(Source records Opens)
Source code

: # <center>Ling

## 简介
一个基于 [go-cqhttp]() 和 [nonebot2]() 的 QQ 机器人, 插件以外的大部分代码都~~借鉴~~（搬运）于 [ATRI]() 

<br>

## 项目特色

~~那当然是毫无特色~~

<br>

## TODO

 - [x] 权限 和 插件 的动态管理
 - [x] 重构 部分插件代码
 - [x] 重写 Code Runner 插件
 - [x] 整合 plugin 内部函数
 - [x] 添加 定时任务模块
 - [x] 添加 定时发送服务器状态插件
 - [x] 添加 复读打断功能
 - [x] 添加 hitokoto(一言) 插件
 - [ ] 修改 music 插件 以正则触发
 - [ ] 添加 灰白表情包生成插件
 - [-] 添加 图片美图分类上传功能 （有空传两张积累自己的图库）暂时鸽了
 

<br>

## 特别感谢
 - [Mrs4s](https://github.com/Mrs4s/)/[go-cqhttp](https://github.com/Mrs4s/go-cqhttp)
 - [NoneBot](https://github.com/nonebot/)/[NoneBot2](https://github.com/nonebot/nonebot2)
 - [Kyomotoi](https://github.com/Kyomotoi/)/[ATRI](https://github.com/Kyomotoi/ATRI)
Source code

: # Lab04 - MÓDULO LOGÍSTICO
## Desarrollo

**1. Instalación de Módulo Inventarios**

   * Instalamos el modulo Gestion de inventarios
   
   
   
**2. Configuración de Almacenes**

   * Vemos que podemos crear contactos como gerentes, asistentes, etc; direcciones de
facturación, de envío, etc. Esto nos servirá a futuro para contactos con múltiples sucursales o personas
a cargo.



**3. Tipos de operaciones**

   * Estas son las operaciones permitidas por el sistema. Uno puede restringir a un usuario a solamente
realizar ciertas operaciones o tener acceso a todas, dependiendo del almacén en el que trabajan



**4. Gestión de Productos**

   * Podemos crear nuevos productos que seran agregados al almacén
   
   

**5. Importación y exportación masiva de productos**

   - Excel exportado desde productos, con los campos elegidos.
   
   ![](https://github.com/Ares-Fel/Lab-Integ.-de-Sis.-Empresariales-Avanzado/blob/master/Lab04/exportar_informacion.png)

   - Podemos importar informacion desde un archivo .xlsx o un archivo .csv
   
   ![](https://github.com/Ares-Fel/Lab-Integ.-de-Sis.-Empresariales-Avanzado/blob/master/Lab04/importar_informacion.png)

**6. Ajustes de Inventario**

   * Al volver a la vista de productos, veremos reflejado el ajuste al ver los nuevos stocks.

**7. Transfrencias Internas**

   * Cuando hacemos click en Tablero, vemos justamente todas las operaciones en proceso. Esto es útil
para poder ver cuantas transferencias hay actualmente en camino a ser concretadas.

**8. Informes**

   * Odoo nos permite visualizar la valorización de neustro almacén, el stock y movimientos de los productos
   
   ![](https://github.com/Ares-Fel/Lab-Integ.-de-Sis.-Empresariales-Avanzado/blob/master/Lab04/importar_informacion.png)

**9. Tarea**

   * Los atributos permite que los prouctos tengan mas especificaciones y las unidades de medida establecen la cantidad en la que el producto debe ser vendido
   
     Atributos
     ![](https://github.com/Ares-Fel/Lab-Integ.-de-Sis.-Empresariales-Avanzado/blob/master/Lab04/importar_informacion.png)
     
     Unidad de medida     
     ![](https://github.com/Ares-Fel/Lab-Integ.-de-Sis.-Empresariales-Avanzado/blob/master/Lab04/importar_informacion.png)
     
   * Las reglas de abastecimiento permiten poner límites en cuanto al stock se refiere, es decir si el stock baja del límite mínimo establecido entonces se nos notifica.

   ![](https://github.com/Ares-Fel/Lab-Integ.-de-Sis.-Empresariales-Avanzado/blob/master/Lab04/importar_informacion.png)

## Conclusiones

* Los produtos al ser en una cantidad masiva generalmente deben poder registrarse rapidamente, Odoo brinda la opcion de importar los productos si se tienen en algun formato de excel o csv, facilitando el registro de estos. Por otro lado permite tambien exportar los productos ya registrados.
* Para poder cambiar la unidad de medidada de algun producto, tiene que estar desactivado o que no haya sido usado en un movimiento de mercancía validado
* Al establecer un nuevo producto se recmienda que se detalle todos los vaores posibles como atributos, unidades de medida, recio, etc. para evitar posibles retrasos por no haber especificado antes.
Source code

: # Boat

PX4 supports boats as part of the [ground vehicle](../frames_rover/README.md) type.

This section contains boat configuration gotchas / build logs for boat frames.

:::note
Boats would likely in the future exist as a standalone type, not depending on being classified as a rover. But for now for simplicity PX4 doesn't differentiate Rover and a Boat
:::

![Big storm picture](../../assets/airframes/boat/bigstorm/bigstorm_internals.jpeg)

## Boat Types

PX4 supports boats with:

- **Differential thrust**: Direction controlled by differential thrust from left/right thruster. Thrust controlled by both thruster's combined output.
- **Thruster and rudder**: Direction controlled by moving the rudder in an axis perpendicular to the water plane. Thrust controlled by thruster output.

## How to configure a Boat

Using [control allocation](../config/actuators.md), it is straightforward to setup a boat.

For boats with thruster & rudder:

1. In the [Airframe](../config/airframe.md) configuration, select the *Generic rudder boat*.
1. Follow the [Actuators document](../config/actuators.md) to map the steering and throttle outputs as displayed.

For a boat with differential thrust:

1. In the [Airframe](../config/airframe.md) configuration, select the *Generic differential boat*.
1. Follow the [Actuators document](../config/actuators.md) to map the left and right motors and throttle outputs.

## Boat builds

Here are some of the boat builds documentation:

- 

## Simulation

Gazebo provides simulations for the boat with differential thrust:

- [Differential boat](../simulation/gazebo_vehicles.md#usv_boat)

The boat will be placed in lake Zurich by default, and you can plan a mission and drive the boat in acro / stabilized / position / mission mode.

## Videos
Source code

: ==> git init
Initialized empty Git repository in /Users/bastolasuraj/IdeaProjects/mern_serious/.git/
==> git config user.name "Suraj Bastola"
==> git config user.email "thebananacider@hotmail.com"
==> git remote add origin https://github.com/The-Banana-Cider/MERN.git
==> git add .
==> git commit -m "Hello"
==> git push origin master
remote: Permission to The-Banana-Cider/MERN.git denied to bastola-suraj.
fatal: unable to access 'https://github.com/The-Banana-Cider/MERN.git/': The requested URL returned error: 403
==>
(Source records Closes)
How to complete this task> Please print the lines from the start of the records up to and including the line with "Ajustes de Inventario**", copying each one exactly and leaving out the rest.

Expected answer>
Source code

: # <center>Ling

## 简介
一个基于 [go-cqhttp]() 和 [nonebot2]() 的 QQ 机器人, 插件以外的大部分代码都~~借鉴~~（搬运）于 [ATRI]() 

<br>

## 项目特色

~~那当然是毫无特色~~

<br>

## TODO

 - [x] 权限 和 插件 的动态管理
 - [x] 重构 部分插件代码
 - [x] 重写 Code Runner 插件
 - [x] 整合 plugin 内部函数
 - [x] 添加 定时任务模块
 - [x] 添加 定时发送服务器状态插件
 - [x] 添加 复读打断功能
 - [x] 添加 hitokoto(一言) 插件
 - [ ] 修改 music 插件 以正则触发
 - [ ] 添加 灰白表情包生成插件
 - [-] 添加 图片美图分类上传功能 （有空传两张积累自己的图库）暂时鸽了
 

<br>

## 特别感谢
 - [Mrs4s](https://github.com/Mrs4s/)/[go-cqhttp](https://github.com/Mrs4s/go-cqhttp)
 - [NoneBot](https://github.com/nonebot/)/[NoneBot2](https://github.com/nonebot/nonebot2)
 - [Kyomotoi](https://github.com/Kyomotoi/)/[ATRI](https://github.com/Kyomotoi/ATRI)
Source code

: # Lab04 - MÓDULO LOGÍSTICO
## Desarrollo

**1. Instalación de Módulo Inventarios**

   * Instalamos el modulo Gestion de inventarios
   
   
   
**2. Configuración de Almacenes**

   * Vemos que podemos crear contactos como gerentes, asistentes, etc; direcciones de
facturación, de envío, etc. Esto nos servirá a futuro para contactos con múltiples sucursales o personas
a cargo.



**3. Tipos de operaciones**

   * Estas son las operaciones permitidas por el sistema. Uno puede restringir a un usuario a solamente
realizar ciertas operaciones o tener acceso a todas, dependiendo del almacén en el que trabajan



**4. Gestión de Productos**

   * Podemos crear nuevos productos que seran agregados al almacén
   
   

**5. Importación y exportación masiva de productos**

   - Excel exportado desde productos, con los campos elegidos.
   
   ![](https://github.com/Ares-Fel/Lab-Integ.-de-Sis.-Empresariales-Avanzado/blob/master/Lab04/exportar_informacion.png)

   - Podemos importar informacion desde un archivo .xlsx o un archivo .csv
   
   ![](https://github.com/Ares-Fel/Lab-Integ.-de-Sis.-Empresariales-Avanzado/blob/master/Lab04/importar_informacion.png)

**6. Ajustes de Inventario**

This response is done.